Echocardiograms are ultrasound tests used to create pictures of your heart. This test can help your doctor to see how your heart is functioning and can reveal if you have certain heart conditions. There are many different types of echocardiogram that your doctor may use to learn about your heart.
Treadmill Stress Test
In this test, the patient walks on a treadmill (or rides a stationary bike) while attached to an EKG machine. The EKG will monitor your heart rate and blood pressure while the test becomes more physically difficult. As a result, this test can measure if your heart is performing well under more stressful conditions.
Similar to the Treadmill Stress Test, this procedure attempts to monitor heart activity under stress and elevated activity levels rather than at rest. Before the test begins, a medical professional will perform an echocardiogram while your heart is at resting levels. During the test, you will be asked to jog on a treadmill at increasing intensities. Once your heart reaches its peak rate, you will be asked to stop the exercise.
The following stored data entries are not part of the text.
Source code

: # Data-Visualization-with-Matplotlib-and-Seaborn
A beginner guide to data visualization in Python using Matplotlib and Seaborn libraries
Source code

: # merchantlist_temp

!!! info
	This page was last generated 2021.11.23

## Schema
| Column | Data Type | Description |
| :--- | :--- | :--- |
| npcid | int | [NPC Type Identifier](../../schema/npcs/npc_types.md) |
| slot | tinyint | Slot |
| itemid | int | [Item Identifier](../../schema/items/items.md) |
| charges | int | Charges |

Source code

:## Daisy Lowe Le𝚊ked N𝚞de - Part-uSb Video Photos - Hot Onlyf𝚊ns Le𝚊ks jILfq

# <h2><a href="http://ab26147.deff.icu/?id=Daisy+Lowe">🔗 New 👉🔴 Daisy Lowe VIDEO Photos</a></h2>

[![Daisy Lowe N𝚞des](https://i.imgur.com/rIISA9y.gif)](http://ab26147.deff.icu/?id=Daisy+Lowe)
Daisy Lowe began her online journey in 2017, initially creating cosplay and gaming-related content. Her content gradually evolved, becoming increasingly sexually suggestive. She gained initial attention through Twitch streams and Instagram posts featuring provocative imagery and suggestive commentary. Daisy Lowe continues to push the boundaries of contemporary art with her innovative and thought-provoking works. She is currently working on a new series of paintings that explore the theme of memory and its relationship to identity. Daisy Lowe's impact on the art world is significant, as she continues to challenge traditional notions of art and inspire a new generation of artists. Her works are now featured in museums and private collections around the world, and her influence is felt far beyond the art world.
At this point you will have another echocardiogram performed in order to measure how your heart functions at elevated levels of activity.
A Holter monitor is a wearable devices that provide a longer term measurement of your heart performance than a traditional EKG. It records your heart’s activity for 24-48 hours, providing your doctor a greater ability to examine abnormal heart behavior and symptoms that you might be experiencing that are not always present.
30 Day Event Recorder
Similar to the Holter monitor, the Event Recorder is a longer-term measurement of your heart’s behavior. However, while the Holter monitor records the entirety of the period, the Event Recorder only records when the heart experiences symptoms.